WHAT THE TASK REQUIRES:
From the records below, extract only the lines running from the line with "<li>Node.js</li>" to the line with "Configuration", both lines included, reproducing them exactly.

-- -- --

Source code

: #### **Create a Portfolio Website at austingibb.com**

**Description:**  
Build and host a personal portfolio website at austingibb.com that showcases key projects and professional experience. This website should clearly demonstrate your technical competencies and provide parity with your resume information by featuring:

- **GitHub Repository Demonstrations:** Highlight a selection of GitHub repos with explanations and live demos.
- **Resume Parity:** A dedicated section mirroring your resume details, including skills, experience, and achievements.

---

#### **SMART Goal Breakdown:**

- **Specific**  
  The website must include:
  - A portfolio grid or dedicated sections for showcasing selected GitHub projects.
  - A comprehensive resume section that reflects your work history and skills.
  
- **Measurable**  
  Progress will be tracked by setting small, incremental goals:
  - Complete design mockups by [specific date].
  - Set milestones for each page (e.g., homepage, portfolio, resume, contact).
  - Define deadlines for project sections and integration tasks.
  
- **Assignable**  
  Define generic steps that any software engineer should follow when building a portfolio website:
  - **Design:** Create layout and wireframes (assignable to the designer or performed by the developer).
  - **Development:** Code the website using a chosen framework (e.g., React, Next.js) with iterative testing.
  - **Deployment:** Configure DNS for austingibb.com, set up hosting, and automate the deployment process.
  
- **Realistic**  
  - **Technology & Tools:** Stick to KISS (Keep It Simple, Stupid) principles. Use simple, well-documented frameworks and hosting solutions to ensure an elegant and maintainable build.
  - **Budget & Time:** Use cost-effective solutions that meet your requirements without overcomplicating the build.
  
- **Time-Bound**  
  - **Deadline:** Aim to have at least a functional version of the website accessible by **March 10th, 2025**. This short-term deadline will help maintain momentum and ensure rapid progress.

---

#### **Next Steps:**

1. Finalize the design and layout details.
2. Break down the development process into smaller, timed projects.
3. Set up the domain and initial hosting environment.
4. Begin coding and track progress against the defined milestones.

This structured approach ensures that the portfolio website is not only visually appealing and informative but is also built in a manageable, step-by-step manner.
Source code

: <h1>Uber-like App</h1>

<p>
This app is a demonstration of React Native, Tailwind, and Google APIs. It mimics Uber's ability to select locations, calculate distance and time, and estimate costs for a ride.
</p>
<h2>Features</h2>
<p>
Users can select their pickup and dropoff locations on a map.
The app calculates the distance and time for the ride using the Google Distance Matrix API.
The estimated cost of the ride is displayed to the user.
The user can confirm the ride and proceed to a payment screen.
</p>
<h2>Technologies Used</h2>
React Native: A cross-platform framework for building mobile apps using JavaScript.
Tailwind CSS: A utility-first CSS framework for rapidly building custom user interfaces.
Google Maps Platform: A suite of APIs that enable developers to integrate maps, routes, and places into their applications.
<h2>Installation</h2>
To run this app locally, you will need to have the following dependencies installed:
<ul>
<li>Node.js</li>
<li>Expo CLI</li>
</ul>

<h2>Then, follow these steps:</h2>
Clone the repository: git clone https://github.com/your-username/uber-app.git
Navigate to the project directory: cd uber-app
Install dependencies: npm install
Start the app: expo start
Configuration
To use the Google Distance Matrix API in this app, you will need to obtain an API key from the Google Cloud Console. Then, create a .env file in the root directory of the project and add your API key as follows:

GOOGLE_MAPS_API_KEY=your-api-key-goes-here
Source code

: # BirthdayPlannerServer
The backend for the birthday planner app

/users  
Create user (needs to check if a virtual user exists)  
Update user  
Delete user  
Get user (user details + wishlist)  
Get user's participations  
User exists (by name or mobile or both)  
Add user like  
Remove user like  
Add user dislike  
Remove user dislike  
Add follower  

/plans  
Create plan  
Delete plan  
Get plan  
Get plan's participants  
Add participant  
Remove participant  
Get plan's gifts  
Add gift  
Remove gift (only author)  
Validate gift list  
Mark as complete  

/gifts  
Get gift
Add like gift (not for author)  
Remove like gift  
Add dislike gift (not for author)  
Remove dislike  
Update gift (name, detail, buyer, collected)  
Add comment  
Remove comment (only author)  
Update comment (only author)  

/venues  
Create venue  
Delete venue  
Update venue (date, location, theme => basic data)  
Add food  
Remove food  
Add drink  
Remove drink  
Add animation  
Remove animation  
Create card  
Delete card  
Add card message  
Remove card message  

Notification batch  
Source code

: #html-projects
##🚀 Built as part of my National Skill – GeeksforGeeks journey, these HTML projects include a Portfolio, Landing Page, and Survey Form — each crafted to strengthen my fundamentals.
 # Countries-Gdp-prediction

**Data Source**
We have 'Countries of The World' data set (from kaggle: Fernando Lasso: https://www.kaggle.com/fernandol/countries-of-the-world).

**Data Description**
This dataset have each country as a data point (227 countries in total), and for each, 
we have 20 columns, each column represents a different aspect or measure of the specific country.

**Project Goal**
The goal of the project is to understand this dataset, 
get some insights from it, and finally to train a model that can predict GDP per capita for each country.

-- -- --

TASK RESULT:
<li>Node.js</li>
<li>Expo CLI</li>
</ul>

<h2>Then, follow these steps:</h2>
Clone the repository: git clone https://github.com/your-username/uber-app.git
Navigate to the project directory: cd uber-app
Install dependencies: npm install
Start the app: expo start
Configuration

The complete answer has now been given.